*AIM OF THE TASK*
Please print every record below exactly as it appears.

*DATA EXCERPTS*

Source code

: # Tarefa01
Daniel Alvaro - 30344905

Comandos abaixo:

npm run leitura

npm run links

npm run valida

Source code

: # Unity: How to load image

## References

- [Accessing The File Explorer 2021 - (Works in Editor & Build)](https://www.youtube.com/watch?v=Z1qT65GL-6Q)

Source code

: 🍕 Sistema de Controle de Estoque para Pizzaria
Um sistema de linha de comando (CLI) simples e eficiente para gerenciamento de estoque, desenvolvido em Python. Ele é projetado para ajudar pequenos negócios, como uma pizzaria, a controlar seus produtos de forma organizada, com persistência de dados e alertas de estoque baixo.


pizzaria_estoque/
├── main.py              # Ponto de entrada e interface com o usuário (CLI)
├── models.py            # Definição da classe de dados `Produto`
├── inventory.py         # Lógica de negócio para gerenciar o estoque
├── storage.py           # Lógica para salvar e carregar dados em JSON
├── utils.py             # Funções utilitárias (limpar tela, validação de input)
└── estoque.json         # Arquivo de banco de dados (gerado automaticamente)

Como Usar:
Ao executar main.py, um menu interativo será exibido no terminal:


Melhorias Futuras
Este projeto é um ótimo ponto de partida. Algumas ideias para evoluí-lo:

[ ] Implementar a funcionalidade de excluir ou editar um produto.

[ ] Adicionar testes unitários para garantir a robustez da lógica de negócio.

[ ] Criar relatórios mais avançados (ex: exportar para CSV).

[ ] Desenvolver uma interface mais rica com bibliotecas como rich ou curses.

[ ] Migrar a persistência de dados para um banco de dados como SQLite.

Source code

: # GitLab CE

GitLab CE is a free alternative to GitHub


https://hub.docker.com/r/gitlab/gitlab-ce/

*ANSWER TO THE PROBLEM*
Source code

: # Tarefa01
Daniel Alvaro - 30344905

Comandos abaixo:

npm run leitura

npm run links

npm run valida

Source code

: # Unity: How to load image

## References

- [Accessing The File Explorer 2021 - (Works in Editor & Build)](https://www.youtube.com/watch?v=Z1qT65GL-6Q)

Source code

: 🍕 Sistema de Controle de Estoque para Pizzaria
Um sistema de linha de comando (CLI) simples e eficiente para gerenciamento de estoque, desenvolvido em Python. Ele é projetado para ajudar pequenos negócios, como uma pizzaria, a controlar seus produtos de forma organizada, com persistência de dados e alertas de estoque baixo.


pizzaria_estoque/
├── main.py              # Ponto de entrada e interface com o usuário (CLI)
├── models.py            # Definição da classe de dados `Produto`
├── inventory.py         # Lógica de negócio para gerenciar o estoque
├── storage.py           # Lógica para salvar e carregar dados em JSON
├── utils.py             # Funções utilitárias (limpar tela, validação de input)
└── estoque.json         # Arquivo de banco de dados (gerado automaticamente)

Como Usar:
Ao executar main.py, um menu interativo será exibido no terminal:


Melhorias Futuras
Este projeto é um ótimo ponto de partida. Algumas ideias para evoluí-lo:

[ ] Implementar a funcionalidade de excluir ou editar um produto.

[ ] Adicionar testes unitários para garantir a robustez da lógica de negócio.

[ ] Criar relatórios mais avançados (ex: exportar para CSV).

[ ] Desenvolver uma interface mais rica com bibliotecas como rich ou curses.

[ ] Migrar a persistência de dados para um banco de dados como SQLite.

Source code

: # GitLab CE

GitLab CE is a free alternative to GitHub


https://hub.docker.com/r/gitlab/gitlab-ce/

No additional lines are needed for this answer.